Le gui, spécialement celui qui pousse sur le chêne (donc rare), jouait un rôle important aux temps des celtes. Les druides le nommaient « celui qui guérit  tout » et lui attribuaient des vertus thérapeutiques, notamment comme contrepoison. Le gui assurait également la fertilité des femmes et protégeait les hommes contre la sorcellerie. Les druides croyaient que cette plante était semée sur le chêne par une main divine et voyaient dans l’union entre l’arbre sacré et ces rameaux toujours verts un symbole d’immortalité.
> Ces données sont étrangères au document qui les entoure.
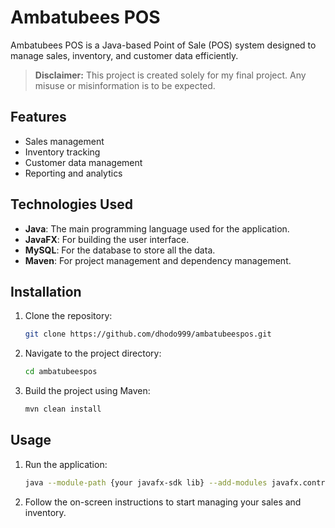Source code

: # Ambatubees POS

Ambatubees POS is a Java-based Point of Sale (POS) system designed to manage sales, inventory, and customer data efficiently.

> **Disclaimer:** This project is created solely for my final project. Any misuse or misinformation is to be expected.

## Features

- Sales management
- Inventory tracking
- Customer data management
- Reporting and analytics

## Technologies Used

- **Java**: The main programming language used for the application.
- **JavaFX**: For building the user interface.
- **MySQL**: For the database to store all the data.
- **Maven**: For project management and dependency management.

## Installation

1. Clone the repository:
    ```sh
    git clone https://github.com/dhodo999/ambatubeespos.git
    ```
2. Navigate to the project directory:
    ```sh
    cd ambatubeespos
    ```
3. Build the project using Maven:
    ```sh
    mvn clean install
    ```

## Usage

1. Run the application:
    ```sh
    java --module-path {your javafx-sdk lib} --add-modules javafx.controls,javafx.fxml -jar target/ambatubeespos-1.0.jar
    ```
2. Follow the on-screen instructions to start managing your sales and inventory.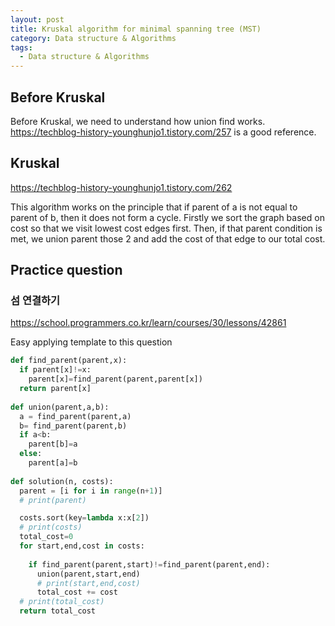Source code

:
 ```yaml
---
layout: post
title: Kruskal algorithm for minimal spanning tree (MST)
category: Data structure & Algorithms
tags:
  - Data structure & Algorithms
---
```


## Before Kruskal
Before Kruskal, we need to understand how union find works.
https://techblog-history-younghunjo1.tistory.com/257 is a good reference.

## Kruskal
https://techblog-history-younghunjo1.tistory.com/262

This algorithm works on the principle that if parent of a is not equal to parent
of b, then it does not form a cycle. Firstly we sort the graph based on cost
so that we visit lowest cost edges first. Then, if that parent condition is
met, we union parent those 2 and add the cost of that edge to our total cost.

## Practice question
### 섬 연결하기
https://school.programmers.co.kr/learn/courses/30/lessons/42861

Easy applying template to this question
```python
def find_parent(parent,x):
  if parent[x]!=x:
    parent[x]=find_parent(parent,parent[x])
  return parent[x]
  
def union(parent,a,b):
  a = find_parent(parent,a)
  b= find_parent(parent,b)
  if a<b:
    parent[b]=a
  else:
    parent[a]=b
    
def solution(n, costs):
  parent = [i for i in range(n+1)]
  # print(parent)  

  costs.sort(key=lambda x:x[2])
  # print(costs)
  total_cost=0
  for start,end,cost in costs:
    
    if find_parent(parent,start)!=find_parent(parent,end):
      union(parent,start,end)
      # print(start,end,cost)
      total_cost += cost
  # print(total_cost)
  return total_cost
```

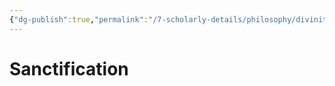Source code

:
 ```yaml
---
{"dg-publish":true,"permalink":"/7-scholarly-details/philosophy/divinity/sanctification/","noteIcon":""}
---
```


# Sanctification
L’expression «  au gui l’an neuf » est une déformation phonétique d’un terme celtique attesté, par lequel les druides qui allaient couper le gui s’exclamaient « o ghel an heu», expression qui signifie littéralement « que le blé germe ».

Par ailleurs, lorsque des ennemis se rencontraient sous une branche de gui, ils devaient déposer les armes et observer une trêve jusqu’au lendemain et c’est de là que viendrait la coutume de suspendre le gui et d’y échanger un baiser en signe d’amitié et de bienveillance (cette histoire ne nous semble toutefois pas très convaincante.)

Le gui a un concurrent redoutable qu’on associe de plus en plus à Noël : le houx, aimable arbrisseau dont les feuilles, d’un vert sombre, sont lisses et vernissées et les baies sont d’un rouge vif ce qui fait un très joli contraste avec le pâle feuillage et les baies laiteuses du gui. C’est certainement cette opposition qui a déterminé sa vogue et en a fait un élément important de décoration dans les chaumières, il n’a pas de vertu particulière, hormis d’être distillé en liqueur en Alsace ! 

Nous voilà arrivés au terme de cette thématique brièvement résumée car il y a tellement de légendes, de coutumes, de versions données pour chaque région, chaque pays, que cela pourrait faire l’objet d’un livre bien épais. Pour ceux que ça intéresse, nous vous conseillons de lire «  Fêter Noël » et «Les Traditions d’Europe »  d’Alain de Benoist,  « Les Solstices » de Pierre Vial où nous avons puisé nos sources et , pour les touts petits, les contes de Charles Dickens, Andersen et Grimm.